Only one span belongs in the answer: the line holding "config --global diff.tool" through the last line of the entries below, retyped exactly.

(Given information Opens)

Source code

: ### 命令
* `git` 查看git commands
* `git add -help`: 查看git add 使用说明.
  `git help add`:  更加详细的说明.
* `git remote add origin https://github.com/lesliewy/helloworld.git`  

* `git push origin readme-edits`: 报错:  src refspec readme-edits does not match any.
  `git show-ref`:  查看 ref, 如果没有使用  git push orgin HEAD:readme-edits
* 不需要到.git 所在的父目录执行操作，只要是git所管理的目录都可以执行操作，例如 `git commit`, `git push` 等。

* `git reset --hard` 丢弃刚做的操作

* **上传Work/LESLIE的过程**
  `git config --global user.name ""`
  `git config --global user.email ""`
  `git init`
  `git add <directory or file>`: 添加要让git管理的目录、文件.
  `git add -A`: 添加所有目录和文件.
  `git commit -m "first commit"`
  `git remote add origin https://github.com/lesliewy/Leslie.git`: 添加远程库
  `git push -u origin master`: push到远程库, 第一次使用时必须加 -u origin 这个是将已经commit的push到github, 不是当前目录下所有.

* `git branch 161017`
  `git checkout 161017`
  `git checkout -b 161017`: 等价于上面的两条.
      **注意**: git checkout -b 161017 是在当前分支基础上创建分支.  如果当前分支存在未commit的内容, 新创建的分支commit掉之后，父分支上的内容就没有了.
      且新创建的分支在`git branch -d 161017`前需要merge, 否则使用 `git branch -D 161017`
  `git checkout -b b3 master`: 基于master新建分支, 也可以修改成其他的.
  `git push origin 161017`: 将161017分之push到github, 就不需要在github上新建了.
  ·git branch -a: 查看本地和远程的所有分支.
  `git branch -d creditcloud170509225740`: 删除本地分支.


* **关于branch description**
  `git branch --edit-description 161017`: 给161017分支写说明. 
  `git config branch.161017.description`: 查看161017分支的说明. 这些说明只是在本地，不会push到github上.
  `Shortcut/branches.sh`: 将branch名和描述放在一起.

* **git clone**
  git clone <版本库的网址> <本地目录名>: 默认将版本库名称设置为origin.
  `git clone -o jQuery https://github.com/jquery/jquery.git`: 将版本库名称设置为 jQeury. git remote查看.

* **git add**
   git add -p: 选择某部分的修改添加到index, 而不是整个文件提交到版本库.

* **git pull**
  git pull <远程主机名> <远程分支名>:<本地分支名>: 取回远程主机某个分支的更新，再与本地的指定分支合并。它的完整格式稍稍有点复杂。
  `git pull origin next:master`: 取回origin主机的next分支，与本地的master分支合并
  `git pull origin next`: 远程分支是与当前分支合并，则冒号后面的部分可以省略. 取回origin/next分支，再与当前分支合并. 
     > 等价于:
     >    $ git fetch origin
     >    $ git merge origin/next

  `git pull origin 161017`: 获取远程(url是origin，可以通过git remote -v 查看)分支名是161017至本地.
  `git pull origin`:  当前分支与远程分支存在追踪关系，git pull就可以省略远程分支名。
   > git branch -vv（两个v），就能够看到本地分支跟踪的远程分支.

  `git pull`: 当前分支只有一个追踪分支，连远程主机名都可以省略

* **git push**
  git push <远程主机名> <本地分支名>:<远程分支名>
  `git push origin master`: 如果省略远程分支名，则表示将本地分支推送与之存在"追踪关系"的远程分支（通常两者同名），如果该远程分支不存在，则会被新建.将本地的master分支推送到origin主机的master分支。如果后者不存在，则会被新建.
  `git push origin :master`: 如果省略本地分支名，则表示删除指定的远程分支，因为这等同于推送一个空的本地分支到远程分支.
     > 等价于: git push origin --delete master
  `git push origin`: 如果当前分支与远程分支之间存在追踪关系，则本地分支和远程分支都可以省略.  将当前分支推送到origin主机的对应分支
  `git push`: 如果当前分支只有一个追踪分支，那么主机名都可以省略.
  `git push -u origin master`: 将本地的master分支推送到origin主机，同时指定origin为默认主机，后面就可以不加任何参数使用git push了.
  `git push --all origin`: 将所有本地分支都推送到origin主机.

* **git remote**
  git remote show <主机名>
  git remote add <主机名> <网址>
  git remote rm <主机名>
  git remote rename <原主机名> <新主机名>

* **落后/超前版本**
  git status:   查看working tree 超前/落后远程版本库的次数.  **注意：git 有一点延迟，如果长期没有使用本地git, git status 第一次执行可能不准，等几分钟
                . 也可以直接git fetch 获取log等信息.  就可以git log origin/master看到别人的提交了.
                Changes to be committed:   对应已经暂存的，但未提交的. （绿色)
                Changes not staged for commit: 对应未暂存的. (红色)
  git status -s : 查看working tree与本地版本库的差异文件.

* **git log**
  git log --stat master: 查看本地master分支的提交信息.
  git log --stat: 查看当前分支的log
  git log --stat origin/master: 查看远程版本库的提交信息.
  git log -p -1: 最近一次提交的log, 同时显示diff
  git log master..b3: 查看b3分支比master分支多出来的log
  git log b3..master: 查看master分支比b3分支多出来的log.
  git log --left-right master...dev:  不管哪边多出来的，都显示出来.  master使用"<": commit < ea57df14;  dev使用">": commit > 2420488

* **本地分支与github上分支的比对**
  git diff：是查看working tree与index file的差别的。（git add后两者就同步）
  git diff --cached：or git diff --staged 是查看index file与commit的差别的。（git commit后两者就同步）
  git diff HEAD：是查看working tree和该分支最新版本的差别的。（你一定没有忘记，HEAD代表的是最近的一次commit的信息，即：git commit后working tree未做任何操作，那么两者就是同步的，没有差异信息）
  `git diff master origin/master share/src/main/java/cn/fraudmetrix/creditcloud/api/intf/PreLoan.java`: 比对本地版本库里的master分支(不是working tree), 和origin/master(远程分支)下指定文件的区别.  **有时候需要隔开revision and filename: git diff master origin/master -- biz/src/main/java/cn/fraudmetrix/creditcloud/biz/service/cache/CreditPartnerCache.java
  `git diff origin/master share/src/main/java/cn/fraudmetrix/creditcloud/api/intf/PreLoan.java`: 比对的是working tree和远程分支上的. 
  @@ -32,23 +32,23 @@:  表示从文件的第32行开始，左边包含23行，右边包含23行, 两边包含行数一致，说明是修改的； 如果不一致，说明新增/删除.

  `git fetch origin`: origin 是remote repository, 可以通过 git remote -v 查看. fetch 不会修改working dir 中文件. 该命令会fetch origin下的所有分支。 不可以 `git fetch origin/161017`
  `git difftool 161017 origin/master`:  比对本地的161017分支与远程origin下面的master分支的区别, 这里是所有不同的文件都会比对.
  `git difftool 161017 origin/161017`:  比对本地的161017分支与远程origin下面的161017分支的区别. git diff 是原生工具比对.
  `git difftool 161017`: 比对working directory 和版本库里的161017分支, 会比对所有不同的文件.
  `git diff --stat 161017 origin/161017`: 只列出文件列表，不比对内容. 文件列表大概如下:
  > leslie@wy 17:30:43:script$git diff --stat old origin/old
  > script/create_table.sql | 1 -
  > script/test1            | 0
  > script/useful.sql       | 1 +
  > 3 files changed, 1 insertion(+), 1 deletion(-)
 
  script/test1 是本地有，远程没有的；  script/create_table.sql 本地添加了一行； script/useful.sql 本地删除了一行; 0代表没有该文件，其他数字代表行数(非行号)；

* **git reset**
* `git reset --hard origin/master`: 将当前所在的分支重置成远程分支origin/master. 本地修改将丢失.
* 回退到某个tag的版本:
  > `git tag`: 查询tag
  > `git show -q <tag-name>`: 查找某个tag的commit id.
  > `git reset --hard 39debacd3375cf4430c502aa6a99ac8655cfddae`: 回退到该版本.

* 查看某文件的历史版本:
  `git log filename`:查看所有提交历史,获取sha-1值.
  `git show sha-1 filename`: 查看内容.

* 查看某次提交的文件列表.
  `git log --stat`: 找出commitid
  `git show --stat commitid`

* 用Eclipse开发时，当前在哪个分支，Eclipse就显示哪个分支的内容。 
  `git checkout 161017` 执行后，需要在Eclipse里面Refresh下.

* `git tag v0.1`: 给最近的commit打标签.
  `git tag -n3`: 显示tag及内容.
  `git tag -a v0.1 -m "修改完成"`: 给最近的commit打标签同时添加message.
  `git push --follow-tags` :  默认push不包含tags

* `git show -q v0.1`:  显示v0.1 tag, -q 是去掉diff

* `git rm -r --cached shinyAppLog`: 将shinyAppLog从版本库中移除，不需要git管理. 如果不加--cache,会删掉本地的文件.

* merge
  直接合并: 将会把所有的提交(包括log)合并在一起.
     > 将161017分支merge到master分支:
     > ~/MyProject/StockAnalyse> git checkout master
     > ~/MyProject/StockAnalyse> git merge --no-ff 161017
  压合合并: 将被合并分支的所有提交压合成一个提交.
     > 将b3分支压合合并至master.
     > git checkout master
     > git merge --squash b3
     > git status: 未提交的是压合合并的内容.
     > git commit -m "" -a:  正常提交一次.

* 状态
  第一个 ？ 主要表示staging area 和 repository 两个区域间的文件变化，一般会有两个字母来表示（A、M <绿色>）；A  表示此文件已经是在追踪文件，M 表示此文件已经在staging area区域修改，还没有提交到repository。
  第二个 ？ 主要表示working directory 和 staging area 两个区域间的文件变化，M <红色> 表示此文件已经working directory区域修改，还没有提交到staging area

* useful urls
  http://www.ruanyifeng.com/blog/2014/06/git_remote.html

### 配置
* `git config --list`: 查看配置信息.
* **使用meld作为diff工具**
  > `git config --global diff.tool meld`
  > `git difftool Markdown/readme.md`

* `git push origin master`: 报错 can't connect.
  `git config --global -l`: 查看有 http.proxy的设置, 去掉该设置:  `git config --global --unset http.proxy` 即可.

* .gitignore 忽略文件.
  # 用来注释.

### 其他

(Given information Closes)

_Output for this task_:
  > `git config --global diff.tool meld`
  > `git difftool Markdown/readme.md`

* `git push origin master`: 报错 can't connect.
  `git config --global -l`: 查看有 http.proxy的设置, 去掉该设置:  `git config --global --unset http.proxy` 即可.

* .gitignore 忽略文件.
  # 用来注释.

### 其他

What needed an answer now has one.